§ **Extracted material**:
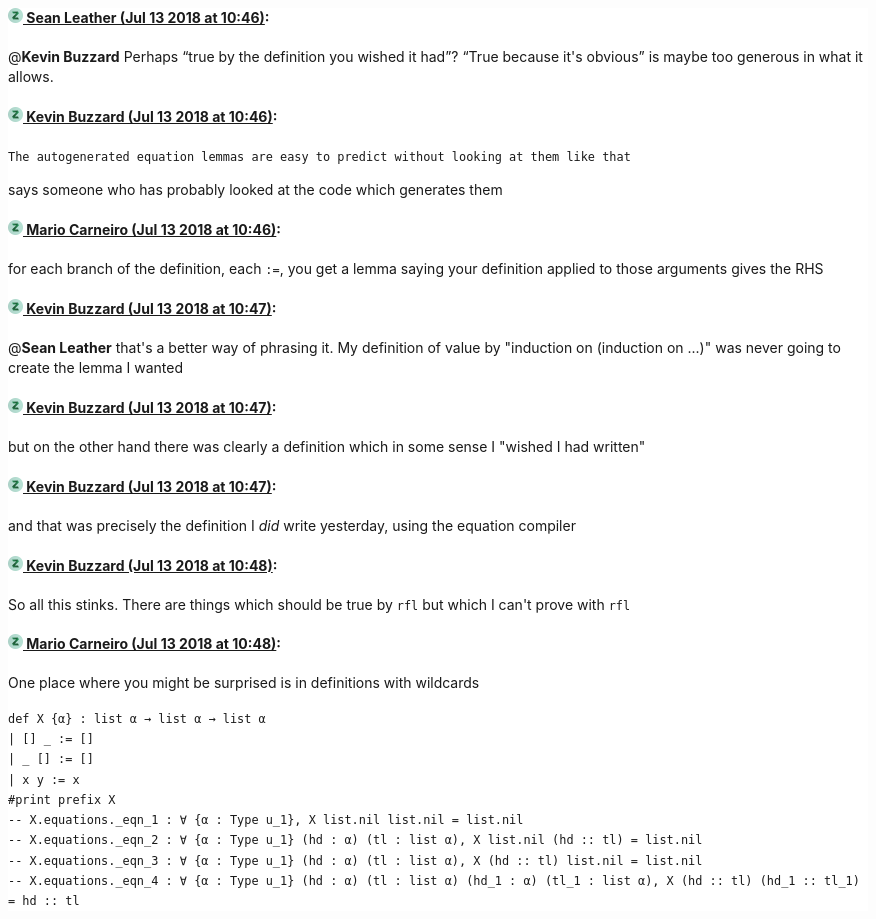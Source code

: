 #### [![Click to go to Zulip](../../assets/img/zulip2.png) Sean Leather (Jul 13 2018 at 10:46)](https://leanprover.zulipchat.com/#narrow/stream/113488-general/topic/multiset/near/129588845):
@**Kevin Buzzard** Perhaps “true by the definition you wished it had”? “True because it's obvious” is maybe too generous in what it allows.

#### [![Click to go to Zulip](../../assets/img/zulip2.png) Kevin Buzzard (Jul 13 2018 at 10:46)](https://leanprover.zulipchat.com/#narrow/stream/113488-general/topic/multiset/near/129588846):
```quote
The autogenerated equation lemmas are easy to predict without looking at them like that
```
says someone who has probably looked at the code which generates them

#### [![Click to go to Zulip](../../assets/img/zulip2.png) Mario Carneiro (Jul 13 2018 at 10:46)](https://leanprover.zulipchat.com/#narrow/stream/113488-general/topic/multiset/near/129588847):
for each branch of the definition, each `:=`, you get a lemma saying your definition applied to those arguments gives the RHS

#### [![Click to go to Zulip](../../assets/img/zulip2.png) Kevin Buzzard (Jul 13 2018 at 10:47)](https://leanprover.zulipchat.com/#narrow/stream/113488-general/topic/multiset/near/129588859):
@**Sean Leather** that's a better way of phrasing it. My definition of value by "induction on (induction on ...)" was never going to create the lemma I wanted

#### [![Click to go to Zulip](../../assets/img/zulip2.png) Kevin Buzzard (Jul 13 2018 at 10:47)](https://leanprover.zulipchat.com/#narrow/stream/113488-general/topic/multiset/near/129588880):
but on the other hand there was clearly a definition which in some sense I "wished I had written"

#### [![Click to go to Zulip](../../assets/img/zulip2.png) Kevin Buzzard (Jul 13 2018 at 10:47)](https://leanprover.zulipchat.com/#narrow/stream/113488-general/topic/multiset/near/129588887):
and that was precisely the definition I _did_ write yesterday, using the equation compiler

#### [![Click to go to Zulip](../../assets/img/zulip2.png) Kevin Buzzard (Jul 13 2018 at 10:48)](https://leanprover.zulipchat.com/#narrow/stream/113488-general/topic/multiset/near/129588931):
So all this stinks. There are things which should be true by `rfl` but which I can't prove with `rfl`

#### [![Click to go to Zulip](../../assets/img/zulip2.png) Mario Carneiro (Jul 13 2018 at 10:48)](https://leanprover.zulipchat.com/#narrow/stream/113488-general/topic/multiset/near/129588932):
One place where you might be surprised is in definitions with wildcards
```
def X {α} : list α → list α → list α
| [] _ := []
| _ [] := []
| x y := x
#print prefix X
-- X.equations._eqn_1 : ∀ {α : Type u_1}, X list.nil list.nil = list.nil
-- X.equations._eqn_2 : ∀ {α : Type u_1} (hd : α) (tl : list α), X list.nil (hd :: tl) = list.nil
-- X.equations._eqn_3 : ∀ {α : Type u_1} (hd : α) (tl : list α), X (hd :: tl) list.nil = list.nil
-- X.equations._eqn_4 : ∀ {α : Type u_1} (hd : α) (tl : list α) (hd_1 : α) (tl_1 : list α), X (hd :: tl) (hd_1 :: tl_1) = hd :: tl
```

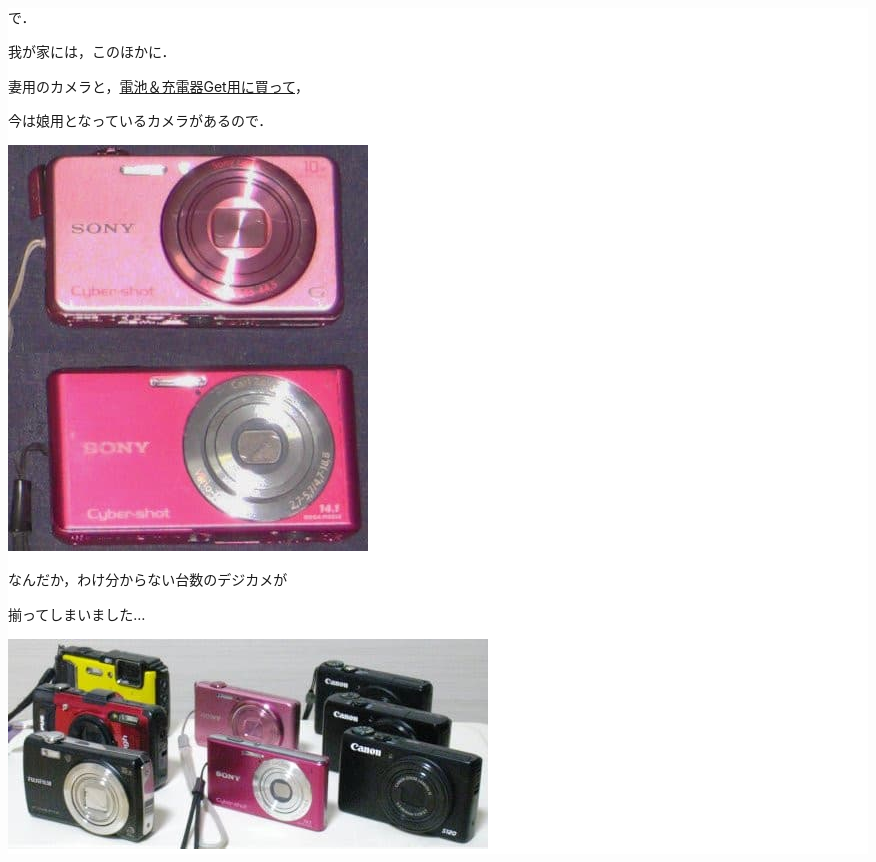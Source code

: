 





で．


我が家には，このほかに．


妻用のカメラと，[電池＆充電器Get用に買って](e38787d602a04193de6393f34154f0b04.md)，


今は娘用となっているカメラがあるので．




![328701d57bc10e4e590ce6ad7503d548.jpg](images/328701d57bc10e4e590ce6ad7503d548.jpg)







なんだか，わけ分からない台数のデジカメが


揃ってしまいました…




![fbb03075fd090042fa49e1fad379d10e.jpg](images/fbb03075fd090042fa49e1fad379d10e.jpg)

§ **Work to complete**: Write the lines out exactly, from the one with "なんだか，わけ分からない台数のデジカメが" down to the last line of the listing, and leave out all others.

§ **Result for this task**:
なんだか，わけ分からない台数のデジカメが


揃ってしまいました…




![fbb03075fd090042fa49e1fad379d10e.jpg](images/fbb03075fd090042fa49e1fad379d10e.jpg)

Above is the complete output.